• ASSIGNMENT:
For the listing below, show each line that includes the string "textbf".

• RECORDED DATA:
[Start of section]

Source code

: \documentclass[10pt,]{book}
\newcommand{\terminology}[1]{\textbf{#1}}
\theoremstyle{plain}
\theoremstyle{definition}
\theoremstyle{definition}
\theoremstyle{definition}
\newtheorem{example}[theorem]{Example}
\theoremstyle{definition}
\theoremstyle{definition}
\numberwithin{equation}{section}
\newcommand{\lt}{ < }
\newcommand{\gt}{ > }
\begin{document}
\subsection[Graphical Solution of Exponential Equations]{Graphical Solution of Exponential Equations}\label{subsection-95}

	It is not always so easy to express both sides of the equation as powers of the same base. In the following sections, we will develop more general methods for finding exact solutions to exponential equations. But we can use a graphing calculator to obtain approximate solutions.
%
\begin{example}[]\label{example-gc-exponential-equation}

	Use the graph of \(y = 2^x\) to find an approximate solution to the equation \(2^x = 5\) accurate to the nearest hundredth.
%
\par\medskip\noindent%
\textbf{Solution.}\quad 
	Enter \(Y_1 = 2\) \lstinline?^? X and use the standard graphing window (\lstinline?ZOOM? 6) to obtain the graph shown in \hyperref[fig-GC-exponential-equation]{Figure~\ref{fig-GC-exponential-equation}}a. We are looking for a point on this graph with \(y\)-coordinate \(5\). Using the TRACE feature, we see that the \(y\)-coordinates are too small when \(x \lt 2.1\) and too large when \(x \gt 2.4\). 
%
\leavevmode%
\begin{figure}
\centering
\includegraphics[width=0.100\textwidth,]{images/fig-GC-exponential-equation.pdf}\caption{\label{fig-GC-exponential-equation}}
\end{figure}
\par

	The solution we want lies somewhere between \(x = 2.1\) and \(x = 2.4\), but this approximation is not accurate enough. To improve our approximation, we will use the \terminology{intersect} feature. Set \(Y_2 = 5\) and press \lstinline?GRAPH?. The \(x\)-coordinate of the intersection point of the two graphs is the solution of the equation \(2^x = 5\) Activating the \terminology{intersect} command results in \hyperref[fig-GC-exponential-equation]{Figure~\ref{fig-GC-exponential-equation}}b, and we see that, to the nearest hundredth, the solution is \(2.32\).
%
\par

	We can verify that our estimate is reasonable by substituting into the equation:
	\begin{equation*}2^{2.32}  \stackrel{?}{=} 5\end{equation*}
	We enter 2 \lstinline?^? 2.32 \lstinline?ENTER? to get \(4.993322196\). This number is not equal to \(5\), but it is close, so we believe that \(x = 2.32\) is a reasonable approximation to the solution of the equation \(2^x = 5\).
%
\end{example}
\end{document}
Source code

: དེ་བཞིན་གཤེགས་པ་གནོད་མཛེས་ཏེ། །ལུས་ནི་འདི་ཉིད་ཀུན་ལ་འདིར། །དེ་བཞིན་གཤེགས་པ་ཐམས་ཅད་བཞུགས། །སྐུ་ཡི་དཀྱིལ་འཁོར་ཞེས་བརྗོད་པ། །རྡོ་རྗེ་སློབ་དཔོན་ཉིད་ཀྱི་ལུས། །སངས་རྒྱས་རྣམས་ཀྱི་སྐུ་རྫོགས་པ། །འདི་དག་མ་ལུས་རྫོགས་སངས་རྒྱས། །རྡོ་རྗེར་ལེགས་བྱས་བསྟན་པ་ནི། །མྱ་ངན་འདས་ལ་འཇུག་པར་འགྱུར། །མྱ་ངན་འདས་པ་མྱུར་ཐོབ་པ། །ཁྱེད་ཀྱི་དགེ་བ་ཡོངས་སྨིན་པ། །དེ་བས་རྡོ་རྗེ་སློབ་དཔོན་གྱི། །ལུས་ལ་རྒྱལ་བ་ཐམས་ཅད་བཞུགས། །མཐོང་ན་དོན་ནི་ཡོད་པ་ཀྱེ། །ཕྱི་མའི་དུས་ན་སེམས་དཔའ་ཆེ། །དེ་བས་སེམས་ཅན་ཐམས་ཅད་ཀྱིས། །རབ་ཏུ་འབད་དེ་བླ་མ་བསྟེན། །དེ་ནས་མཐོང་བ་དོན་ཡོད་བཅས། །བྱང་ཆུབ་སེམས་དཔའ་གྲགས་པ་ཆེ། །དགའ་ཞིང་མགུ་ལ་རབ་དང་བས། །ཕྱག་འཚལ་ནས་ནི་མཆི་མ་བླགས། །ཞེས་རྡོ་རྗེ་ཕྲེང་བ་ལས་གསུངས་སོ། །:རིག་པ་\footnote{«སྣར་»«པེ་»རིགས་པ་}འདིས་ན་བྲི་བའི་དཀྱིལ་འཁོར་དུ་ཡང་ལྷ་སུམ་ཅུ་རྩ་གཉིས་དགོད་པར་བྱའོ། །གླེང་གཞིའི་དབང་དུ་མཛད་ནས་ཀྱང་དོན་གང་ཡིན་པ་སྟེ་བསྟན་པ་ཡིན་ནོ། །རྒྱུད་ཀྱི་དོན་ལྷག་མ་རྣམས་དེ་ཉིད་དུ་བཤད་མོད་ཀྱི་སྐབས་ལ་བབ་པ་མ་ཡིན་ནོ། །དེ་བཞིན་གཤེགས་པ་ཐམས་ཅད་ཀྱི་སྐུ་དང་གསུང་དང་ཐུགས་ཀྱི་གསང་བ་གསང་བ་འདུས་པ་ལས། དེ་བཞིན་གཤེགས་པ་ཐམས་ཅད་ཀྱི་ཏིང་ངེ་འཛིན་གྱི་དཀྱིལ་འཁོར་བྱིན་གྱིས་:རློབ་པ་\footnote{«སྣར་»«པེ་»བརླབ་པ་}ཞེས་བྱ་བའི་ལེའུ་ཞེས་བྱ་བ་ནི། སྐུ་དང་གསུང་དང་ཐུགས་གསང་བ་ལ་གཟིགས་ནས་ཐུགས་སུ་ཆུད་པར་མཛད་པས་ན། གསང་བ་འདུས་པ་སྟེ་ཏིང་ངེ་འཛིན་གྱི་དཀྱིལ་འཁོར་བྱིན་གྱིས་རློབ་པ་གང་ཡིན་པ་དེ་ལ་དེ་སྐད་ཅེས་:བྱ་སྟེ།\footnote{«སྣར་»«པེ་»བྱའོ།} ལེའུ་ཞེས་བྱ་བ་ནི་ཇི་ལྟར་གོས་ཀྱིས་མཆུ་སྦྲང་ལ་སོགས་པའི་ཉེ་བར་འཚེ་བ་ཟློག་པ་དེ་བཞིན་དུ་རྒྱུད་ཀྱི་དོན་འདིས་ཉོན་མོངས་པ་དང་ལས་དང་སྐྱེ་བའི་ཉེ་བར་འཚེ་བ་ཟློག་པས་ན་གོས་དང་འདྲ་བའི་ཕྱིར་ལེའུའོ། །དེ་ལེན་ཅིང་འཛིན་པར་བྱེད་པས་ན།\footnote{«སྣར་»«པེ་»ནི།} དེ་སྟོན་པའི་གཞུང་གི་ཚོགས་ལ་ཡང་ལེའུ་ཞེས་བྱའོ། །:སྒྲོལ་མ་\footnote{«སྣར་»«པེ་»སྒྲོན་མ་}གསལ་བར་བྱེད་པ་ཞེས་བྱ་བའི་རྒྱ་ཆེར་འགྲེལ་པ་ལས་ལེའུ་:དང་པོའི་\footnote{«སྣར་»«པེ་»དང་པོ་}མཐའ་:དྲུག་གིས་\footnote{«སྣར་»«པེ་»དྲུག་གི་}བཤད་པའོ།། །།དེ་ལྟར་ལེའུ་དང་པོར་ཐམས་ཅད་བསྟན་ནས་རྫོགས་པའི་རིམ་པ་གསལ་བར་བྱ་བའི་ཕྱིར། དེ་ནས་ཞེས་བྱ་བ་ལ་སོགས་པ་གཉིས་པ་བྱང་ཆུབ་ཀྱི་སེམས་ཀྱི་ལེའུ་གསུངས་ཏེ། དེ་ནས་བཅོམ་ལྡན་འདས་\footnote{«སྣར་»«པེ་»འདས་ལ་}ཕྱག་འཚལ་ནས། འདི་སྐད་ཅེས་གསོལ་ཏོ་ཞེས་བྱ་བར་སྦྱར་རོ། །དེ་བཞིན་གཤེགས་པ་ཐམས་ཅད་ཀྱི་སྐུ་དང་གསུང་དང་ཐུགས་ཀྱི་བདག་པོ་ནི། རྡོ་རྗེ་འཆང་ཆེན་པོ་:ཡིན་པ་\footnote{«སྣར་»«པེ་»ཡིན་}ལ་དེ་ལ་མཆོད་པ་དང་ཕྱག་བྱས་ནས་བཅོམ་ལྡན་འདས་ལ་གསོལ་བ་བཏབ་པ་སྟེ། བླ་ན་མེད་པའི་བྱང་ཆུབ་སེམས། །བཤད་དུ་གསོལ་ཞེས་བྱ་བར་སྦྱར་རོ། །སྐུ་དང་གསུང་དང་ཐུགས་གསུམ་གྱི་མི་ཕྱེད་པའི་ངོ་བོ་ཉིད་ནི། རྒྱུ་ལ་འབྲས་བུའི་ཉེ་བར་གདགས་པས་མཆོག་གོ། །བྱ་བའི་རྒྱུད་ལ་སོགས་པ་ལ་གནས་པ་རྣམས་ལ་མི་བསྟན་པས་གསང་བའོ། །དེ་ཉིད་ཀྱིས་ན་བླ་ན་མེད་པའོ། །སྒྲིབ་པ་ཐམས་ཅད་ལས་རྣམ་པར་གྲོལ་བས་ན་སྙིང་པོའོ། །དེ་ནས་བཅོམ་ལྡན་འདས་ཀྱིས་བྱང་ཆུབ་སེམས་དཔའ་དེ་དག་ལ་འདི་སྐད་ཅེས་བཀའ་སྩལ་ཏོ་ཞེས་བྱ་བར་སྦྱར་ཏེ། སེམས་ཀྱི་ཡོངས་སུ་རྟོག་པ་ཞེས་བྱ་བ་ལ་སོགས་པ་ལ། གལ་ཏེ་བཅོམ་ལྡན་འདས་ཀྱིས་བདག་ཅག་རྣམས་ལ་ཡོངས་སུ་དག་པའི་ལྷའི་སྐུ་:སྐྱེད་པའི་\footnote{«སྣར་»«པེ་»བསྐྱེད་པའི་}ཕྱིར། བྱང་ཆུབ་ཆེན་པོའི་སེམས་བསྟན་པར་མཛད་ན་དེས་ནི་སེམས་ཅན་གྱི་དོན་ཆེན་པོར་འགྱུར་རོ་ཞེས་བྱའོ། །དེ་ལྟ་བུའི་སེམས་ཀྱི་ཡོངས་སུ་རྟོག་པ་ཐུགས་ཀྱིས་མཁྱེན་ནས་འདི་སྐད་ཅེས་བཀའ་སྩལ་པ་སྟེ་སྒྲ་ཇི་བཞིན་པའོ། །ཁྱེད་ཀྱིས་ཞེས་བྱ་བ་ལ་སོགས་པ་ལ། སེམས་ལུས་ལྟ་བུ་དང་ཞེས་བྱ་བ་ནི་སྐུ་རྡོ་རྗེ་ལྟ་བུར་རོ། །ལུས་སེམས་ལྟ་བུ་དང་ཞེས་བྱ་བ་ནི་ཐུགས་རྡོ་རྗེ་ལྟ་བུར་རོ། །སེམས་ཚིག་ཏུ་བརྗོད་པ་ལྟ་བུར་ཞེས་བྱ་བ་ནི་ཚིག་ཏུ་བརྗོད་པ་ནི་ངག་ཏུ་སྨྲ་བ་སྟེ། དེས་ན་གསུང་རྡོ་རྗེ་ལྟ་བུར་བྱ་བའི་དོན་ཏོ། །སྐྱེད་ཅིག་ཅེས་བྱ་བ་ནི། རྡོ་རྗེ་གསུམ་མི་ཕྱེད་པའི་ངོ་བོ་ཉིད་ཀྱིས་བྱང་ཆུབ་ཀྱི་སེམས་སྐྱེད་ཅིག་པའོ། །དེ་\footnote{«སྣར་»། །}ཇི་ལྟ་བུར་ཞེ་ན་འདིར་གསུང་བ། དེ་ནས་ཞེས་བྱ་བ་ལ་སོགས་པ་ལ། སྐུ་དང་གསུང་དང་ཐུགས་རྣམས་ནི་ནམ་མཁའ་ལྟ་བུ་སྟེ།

[End of section]

• OUTPUT OF THE TASK:
\newcommand{\terminology}[1]{\textbf{#1}}
\textbf{Solution.}\quad 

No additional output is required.